# Requirement:
Every line with "looking" in it should be copied from the data.

# Dataset extract:
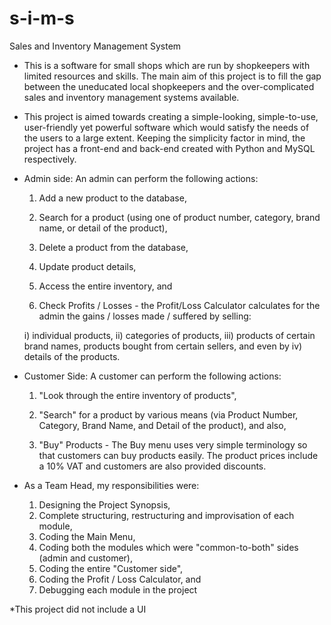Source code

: # s-i-m-s
Sales and Inventory Management System

- This is a software for small shops which are run by shopkeepers with limited resources and skills. The main aim of this project is to fill the gap between the uneducated local shopkeepers and the over-complicated sales and inventory management systems available.

- This project is aimed towards creating a simple-looking, simple-to-use, user-friendly yet powerful software which would satisfy the needs of the users to a large extent. Keeping the simplicity factor in mind, the project has a front-end and back-end created with Python and MySQL respectively.

- Admin side: An admin can perform the following actions: 

  1. Add a new product to the database, 

  2. Search for a product (using one of product number, category, brand name, or detail of the product), 

  3. Delete a product from the database, 

  4. Update product details,

  5. Access the entire inventory, and

  6. Check Profits / Losses - the Profit/Loss Calculator calculates for the admin the gains / losses made / suffered by selling: 

    i) individual products, 
    ii) categories of products, 
    iii) products of certain brand names, products bought from certain sellers, and even by
    iv) details of the products.

- Customer Side: A customer can perform the following actions: 

  1. "Look through the entire inventory of products",

  2. "Search" for a product by various means (via Product Number, Category, Brand Name, and Detail of the product), and also, 

  3. "Buy" Products - The Buy menu uses very simple terminology so that customers can buy products easily. The product prices include a 10% VAT and customers are also      provided discounts.

- As a Team Head, my responsibilities were:

  1. Designing the Project Synopsis,
  2. Complete structuring, restructuring and improvisation of each module,
  3. Coding the Main Menu,
  4. Coding both the modules which were "common-to-both" sides (admin and customer),
  5. Coding the entire "Customer side",
  6. Coding the Profit / Loss Calculator, and
  7. Debugging each module in the project

*This project did not include a UI
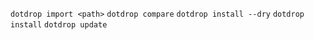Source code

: `dotdrop import <path>`
`dotdrop compare`
`dotdrop install --dry`
`dotdrop install`
`dotdrop update`
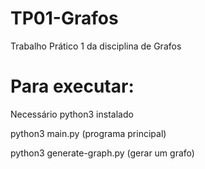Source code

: # TP01-Grafos
Trabalho Prático 1 da disciplina de Grafos

# Para executar:
Necessário python3 instalado

python3 main.py (programa principal)

python3 generate-graph.py (gerar um grafo)
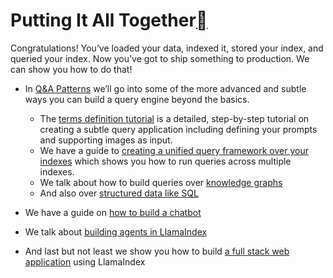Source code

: Putting It All Together[](#putting-it-all-together "Permalink to this heading")
================================================================================

Congratulations! You’ve loaded your data, indexed it, stored your index, and queried your index. Now you’ve got to ship something to production. We can show you how to do that!

* In [Q&A Patterns](q_and_a.html) we’ll go into some of the more advanced and subtle ways you can build a query engine beyond the basics.


	+ The [terms definition tutorial](q_and_a/terms_definitions_tutorial.html) is a detailed, step-by-step tutorial on creating a subtle query application including defining your prompts and supporting images as input.
	+ We have a guide to [creating a unified query framework over your indexes](q_and_a/unified_query.html) which shows you how to run queries across multiple indexes.
	+ We talk about how to build queries over [knowledge graphs](graphs.html)
	+ And also over [structured data like SQL](structured_data.html)
* We have a guide on [how to build a chatbot](chatbots/building_a_chatbot.html)
* We talk about [building agents in LlamaIndex](agents.html)
* And last but not least we show you how to build [a full stack web application](apps.html) using LlamaIndex

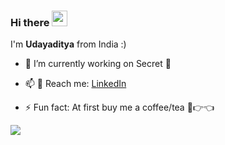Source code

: ### Hi there <img src="https://media.giphy.com/media/hvRJCLFzcasrR4ia7z/giphy.gif" width="25px">
<!--
![](https://visitor-badge.glitch.me/badge?page_id=SasmalUdayaditya.SasmalUdayaditya)
-->

I'm **Udayaditya** from India :)
- 🔭 I’m currently working on Secret 🤫
<!-- - 🌱 I’m currently learning ...
- 👯 I’m looking to collaborate on ...
- 🤔 I’m looking for help with ... 
- 💬 Ask me about ... -->
- 📫 :runner: Reach me: [LinkedIn](https://www.linkedin.com/in/udayaditya-sasmal-578b51195/)
<!-- - 😄 Pronouns: ... -->
- ⚡ Fun fact: At first buy me a  coffee/tea 🥺👉👈
<!-- <img align="right" alt="GIF" src="https://github.com/SasmalUdayaditya/SasmalUdayaditya/blob/main/code.gif" width="480" height="315" /> -->
<img src="https://github-readme-stats.vercel.app/api?username=SasmalUdayaditya&show_icons=true&theme=algolia" />
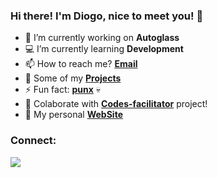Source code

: ### Hi there! I'm **Diogo**, nice to meet you! 👋

- :blue_heart: I’m currently working on **Autoglass**
- :computer: I’m currently learning **Development**
- 📫 How to reach me? **[Email](mailto:diogosperax@gmail.com)**
- :open_file_folder: Some of my **[Projects](https://github.com/dsperax?tab=repositories)**
- ⚡ Fun fact: **[punx](https://github.com/punxcodes)** :skull:
- :pencil: Colaborate with **[Codes-facilitator](https://github.com/dsperax/Codes-facilitator)** project!
- :seedling: My personal **[WebSite](https://dsperax.github.io/)**

<h3 align="left">Connect:</h3>
<p align="left">
  
<a href="https://www.linkedin.com/in/diogosperandio/" target="_blank"> <img src="https://img.shields.io/badge/linkedin-%230077B5.svg?&style=for-the-badge&logo=linkedin&logoColor=white" target="_blank"/> </a> 



<!--
**dsperax/dsperax** is a ✨ _special_ ✨ repository because its `README.md` (this file) appears on your GitHub profile.
<!--
---
<h3 align="left">Some statistics:</h3>
<p align="left">
  
![Anurag's github stats](https://github-readme-stats.vercel.app/api?username=dsperax&show_icons=true&theme=tokyonight&count_private=true&line_height=40) ![Top Langs](https://github-readme-stats.vercel.app/api/top-langs/?username=dsperax&show_icons=true&theme=tokyonight&count_private=true)
--!>
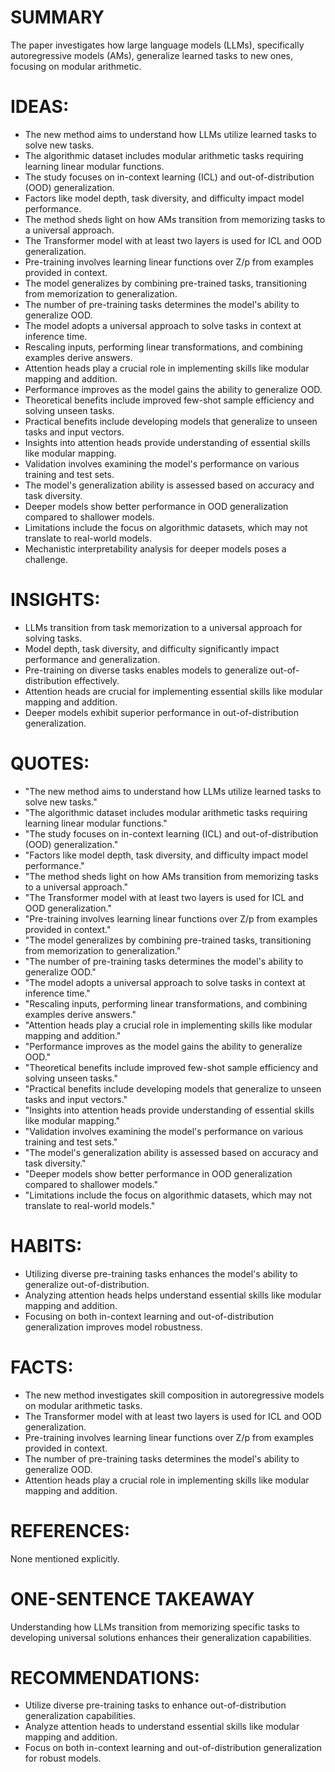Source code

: # SUMMARY
The paper investigates how large language models (LLMs), specifically autoregressive models (AMs), generalize learned tasks to new ones, focusing on modular arithmetic.

# IDEAS:
- The new method aims to understand how LLMs utilize learned tasks to solve new tasks.
- The algorithmic dataset includes modular arithmetic tasks requiring learning linear modular functions.
- The study focuses on in-context learning (ICL) and out-of-distribution (OOD) generalization.
- Factors like model depth, task diversity, and difficulty impact model performance.
- The method sheds light on how AMs transition from memorizing tasks to a universal approach.
- The Transformer model with at least two layers is used for ICL and OOD generalization.
- Pre-training involves learning linear functions over Z/p from examples provided in context.
- The model generalizes by combining pre-trained tasks, transitioning from memorization to generalization.
- The number of pre-training tasks determines the model's ability to generalize OOD.
- The model adopts a universal approach to solve tasks in context at inference time.
- Rescaling inputs, performing linear transformations, and combining examples derive answers.
- Attention heads play a crucial role in implementing skills like modular mapping and addition.
- Performance improves as the model gains the ability to generalize OOD.
- Theoretical benefits include improved few-shot sample efficiency and solving unseen tasks.
- Practical benefits include developing models that generalize to unseen tasks and input vectors.
- Insights into attention heads provide understanding of essential skills like modular mapping.
- Validation involves examining the model's performance on various training and test sets.
- The model's generalization ability is assessed based on accuracy and task diversity.
- Deeper models show better performance in OOD generalization compared to shallower models.
- Limitations include the focus on algorithmic datasets, which may not translate to real-world models.
- Mechanistic interpretability analysis for deeper models poses a challenge.

# INSIGHTS:
- LLMs transition from task memorization to a universal approach for solving tasks.
- Model depth, task diversity, and difficulty significantly impact performance and generalization.
- Pre-training on diverse tasks enables models to generalize out-of-distribution effectively.
- Attention heads are crucial for implementing essential skills like modular mapping and addition.
- Deeper models exhibit superior performance in out-of-distribution generalization.

# QUOTES:
- "The new method aims to understand how LLMs utilize learned tasks to solve new tasks."
- "The algorithmic dataset includes modular arithmetic tasks requiring learning linear modular functions."
- "The study focuses on in-context learning (ICL) and out-of-distribution (OOD) generalization."
- "Factors like model depth, task diversity, and difficulty impact model performance."
- "The method sheds light on how AMs transition from memorizing tasks to a universal approach."
- "The Transformer model with at least two layers is used for ICL and OOD generalization."
- "Pre-training involves learning linear functions over Z/p from examples provided in context."
- "The model generalizes by combining pre-trained tasks, transitioning from memorization to generalization."
- "The number of pre-training tasks determines the model's ability to generalize OOD."
- "The model adopts a universal approach to solve tasks in context at inference time."
- "Rescaling inputs, performing linear transformations, and combining examples derive answers."
- "Attention heads play a crucial role in implementing skills like modular mapping and addition."
- "Performance improves as the model gains the ability to generalize OOD."
- "Theoretical benefits include improved few-shot sample efficiency and solving unseen tasks."
- "Practical benefits include developing models that generalize to unseen tasks and input vectors."
- "Insights into attention heads provide understanding of essential skills like modular mapping."
- "Validation involves examining the model's performance on various training and test sets."
- "The model's generalization ability is assessed based on accuracy and task diversity."
- "Deeper models show better performance in OOD generalization compared to shallower models."
- "Limitations include the focus on algorithmic datasets, which may not translate to real-world models."

# HABITS:
- Utilizing diverse pre-training tasks enhances the model's ability to generalize out-of-distribution.
- Analyzing attention heads helps understand essential skills like modular mapping and addition.
- Focusing on both in-context learning and out-of-distribution generalization improves model robustness.

# FACTS:
- The new method investigates skill composition in autoregressive models on modular arithmetic tasks.
- The Transformer model with at least two layers is used for ICL and OOD generalization.
- Pre-training involves learning linear functions over Z/p from examples provided in context.
- The number of pre-training tasks determines the model's ability to generalize OOD.
- Attention heads play a crucial role in implementing skills like modular mapping and addition.

# REFERENCES:
None mentioned explicitly.

# ONE-SENTENCE TAKEAWAY
Understanding how LLMs transition from memorizing specific tasks to developing universal solutions enhances their generalization capabilities.

# RECOMMENDATIONS:
- Utilize diverse pre-training tasks to enhance out-of-distribution generalization capabilities.
- Analyze attention heads to understand essential skills like modular mapping and addition.
- Focus on both in-context learning and out-of-distribution generalization for robust models.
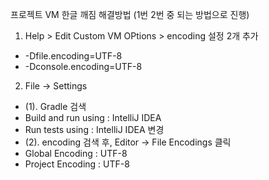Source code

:프로젝트 VM 한글 깨짐  해결방법 (1번 2번 중 되는 방법으로 진행)
1. Help > Edit Custom VM OPtions > encoding 설정 2개 추가
- -Dfile.encoding=UTF-8
- -Dconsole.encoding=UTF-8

2. File -> Settings
- (1). Gradle 검색
- Build and run using : IntelliJ IDEA
- Run tests using : IntelliJ IDEA 변경
- (2). encoding 검색 후, Editor -> File Encodings 클릭
- Global Encoding : UTF-8
- Project Encoding : UTF-8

# Expected output:
- This project is aimed towards creating a simple-looking, simple-to-use, user-friendly yet powerful software which would satisfy the needs of the users to a large extent. Keeping the simplicity factor in mind, the project has a front-end and back-end created with Python and MySQL respectively.
- 👯 I’m looking to collaborate on ...
- 🤔 I’m looking for help with ... 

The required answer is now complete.